Qu’est-ce que Boko Haram ? Va-t-on vers une guerre ethnique au Nigéria ?

Interview
9 janvier 2012
Le point de vue de Philippe Hugon
Boko Haram est une secte religieuse constituée après le 11 septembre 2001, qui se réfère aux talibans d’Afghanistan et se veut anti-occidentale, favorable au développement du djihadisme et à l’instauration de la charia. Elle a évolué avec le temps, et a commis un certain nombre d’attentats. Il y a plus de deux ans, une très forte répression de la part des autorités nigérianes a causé 800 morts, parmi lesquelles le chef de Boko Haram. Depuis, un renouveau s’est opéré, qui se constate notamment dans les manifestations qui ont cours depuis Noël. Une recrudescence du mouvement s’opère, et plusieurs éléments nouveaux apparaissent : il est aujourd’hui avéré qu’il est religieusement intégriste et qu’il entretient des liens avec les shebabs de Somalie pour sa formation et également avec Al-Qaïda au Maghreb islamique (AQMI). On accuse, sans doute à raison, un certain nombre d’hommes politiques d’instrumentaliser ce mouvement pour des questions de politique interne au Nigéria, ce qui mène le pays vers une situation délicate. L’État d’urgence a été instauré, Boko Haram a réclamé que les chrétiens quittent le Nord du Nigéria et que la charia soit instaurée – douze États du Nord l’ont fait, mais certains ont refusé, notamment ceux du plateau de Jos. Nous sommes donc actuellement au plein cœur d’un important cycle de violences, de représailles, de volonté de réponse de la part des chrétiens, et de répression très forte, bien que prévisible, de la part des autorités nigérianes.
Je ne pense pas qu’une guerre ethnique soit envisageable dans le pays. Nous sommes là bien loin de la situation qu’a connu le Biafra il y a de cela plusieurs années, et qui, à l’époque, avait été soutenu par des puissances étrangères. Actuellement, il existe certes un risque d’extension de la violence, et des représailles pourraient avoir lieu entre les chrétiens et les musulmans, notamment dans l’État du plateau.
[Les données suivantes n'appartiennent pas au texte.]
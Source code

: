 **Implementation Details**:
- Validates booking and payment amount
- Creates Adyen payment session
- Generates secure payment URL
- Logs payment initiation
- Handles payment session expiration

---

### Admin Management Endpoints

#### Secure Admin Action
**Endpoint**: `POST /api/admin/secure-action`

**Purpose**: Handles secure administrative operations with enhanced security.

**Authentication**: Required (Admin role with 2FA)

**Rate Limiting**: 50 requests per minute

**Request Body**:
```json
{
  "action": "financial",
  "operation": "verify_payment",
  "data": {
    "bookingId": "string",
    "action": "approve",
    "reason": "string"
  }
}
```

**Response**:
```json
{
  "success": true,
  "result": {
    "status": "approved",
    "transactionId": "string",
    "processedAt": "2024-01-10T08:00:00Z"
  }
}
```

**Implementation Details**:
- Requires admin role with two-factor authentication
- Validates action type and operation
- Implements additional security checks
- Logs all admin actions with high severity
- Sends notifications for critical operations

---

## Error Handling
Les violences telles qu’elles ont cours notamment dans le delta du Niger pourraient également s’étendre. Mais le Nigéria est avant tout un État fédéral, qui est parvenu à trouver des règles de partage de la rente pétrolière et à en instaurer d’autres, évolutives, vis-à-vis de son chef de l’État ; je ne pense donc pas que Boko Haram jouisse d’un important soutien de la part de la population musulmane du Nord du pays.
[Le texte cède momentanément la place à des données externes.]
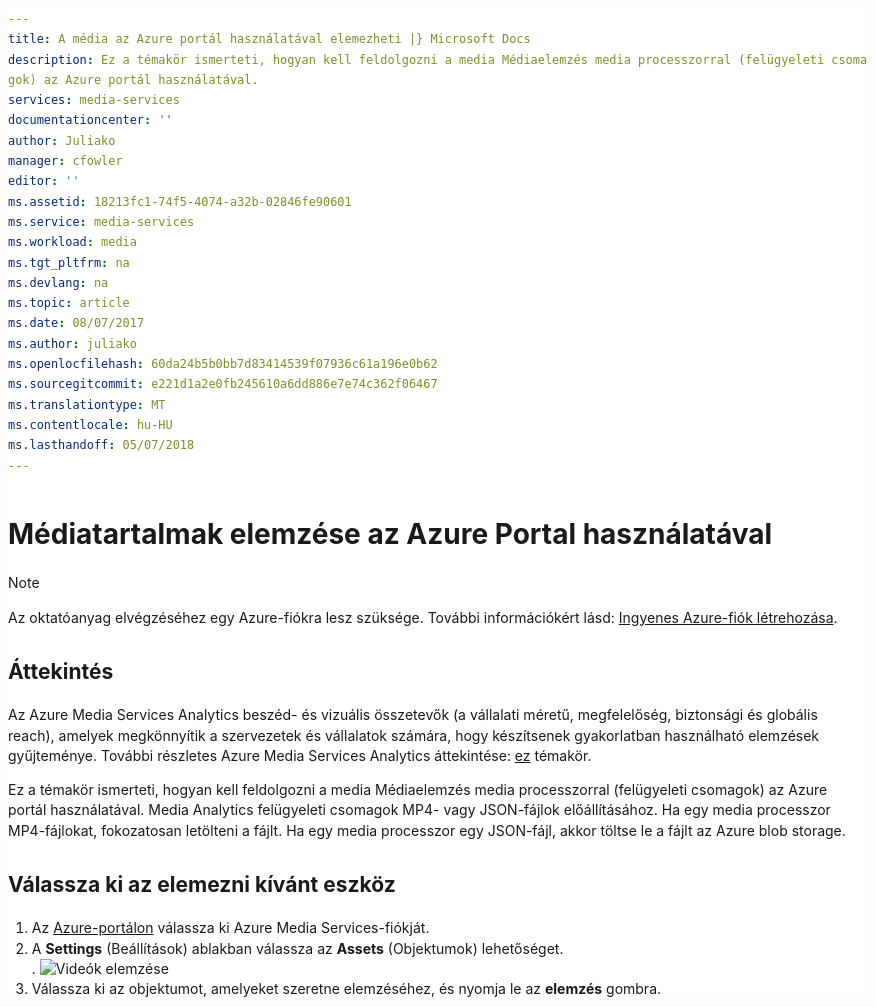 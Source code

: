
 ```yaml
---
title: A média az Azure portál használatával elemezheti |} Microsoft Docs
description: Ez a témakör ismerteti, hogyan kell feldolgozni a media Médiaelemzés media processzorral (felügyeleti csomagok) az Azure portál használatával.
services: media-services
documentationcenter: ''
author: Juliako
manager: cfowler
editor: ''
ms.assetid: 18213fc1-74f5-4074-a32b-02846fe90601
ms.service: media-services
ms.workload: media
ms.tgt_pltfrm: na
ms.devlang: na
ms.topic: article
ms.date: 08/07/2017
ms.author: juliako
ms.openlocfilehash: 60da24b5b0bb7d83414539f07936c61a196e0b62
ms.sourcegitcommit: e221d1a2e0fb245610a6dd886e7e74c362f06467
ms.translationtype: MT
ms.contentlocale: hu-HU
ms.lasthandoff: 05/07/2018
---
```

# <a name="analyze-your-media-using-the-azure-portal"></a>Médiatartalmak elemzése az Azure Portal használatával
> [!NOTE]
> Az oktatóanyag elvégzéséhez egy Azure-fiókra lesz szüksége. További információkért lásd: [Ingyenes Azure-fiók létrehozása](https://azure.microsoft.com/pricing/free-trial/). 
> 
> 

## <a name="overview"></a>Áttekintés
Az Azure Media Services Analytics beszéd- és vizuális összetevők (a vállalati méretű, megfelelőség, biztonsági és globális reach), amelyek megkönnyítik a szervezetek és vállalatok számára, hogy készítsenek gyakorlatban használható elemzések gyűjteménye. További részletes Azure Media Services Analytics áttekintése: [ez](media-services-analytics-overview.md) témakör. 

Ez a témakör ismerteti, hogyan kell feldolgozni a media Médiaelemzés media processzorral (felügyeleti csomagok) az Azure portál használatával. Media Analytics felügyeleti csomagok MP4- vagy JSON-fájlok előállításához. Ha egy media processzor MP4-fájlokat, fokozatosan letölteni a fájlt. Ha egy media processzor egy JSON-fájl, akkor töltse le a fájlt az Azure blob storage. 

## <a name="choose-an-asset-that-you-want-to-analyze"></a>Válassza ki az elemezni kívánt eszköz
1. Az [Azure-portálon](https://portal.azure.com/) válassza ki Azure Media Services-fiókját.
2. A **Settings** (Beállítások) ablakban válassza az **Assets** (Objektumok) lehetőséget.  
   .
    ![Videók elemzése](./media/media-services-portal-analyze/media-services-portal-analyze001.png)
3. Válassza ki az objektumot, amelyeket szeretne elemzéséhez, és nyomja le az **elemzés** gombra.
Les conflits à dimension religieuse ne vont pas disparaître, mais il faut garder à l’esprit qu’il s’agit souvent plutôt de questions de droit. Le plus inquiétant demeure selon moi le développement des réseaux criminels, éventuellement mafieux et terroristes liés à AQMI dans la région (Niger, Mali, Sud de l’Algérie). Le développement du terrorisme est selon moi le seul réel danger à affronter. Le spectre de la guerre civile ne devrait pas avoir une telle résonnance. Par contre, il est vrai que le Nigéria doit faire face à une multitude de problèmes, parmi lesquels la grève générale qui a actuellement cours, due à la hausse du prix de l’essence, et qui pose au chef de l’État Goodluck Jonathan un considérable problème de légitimité.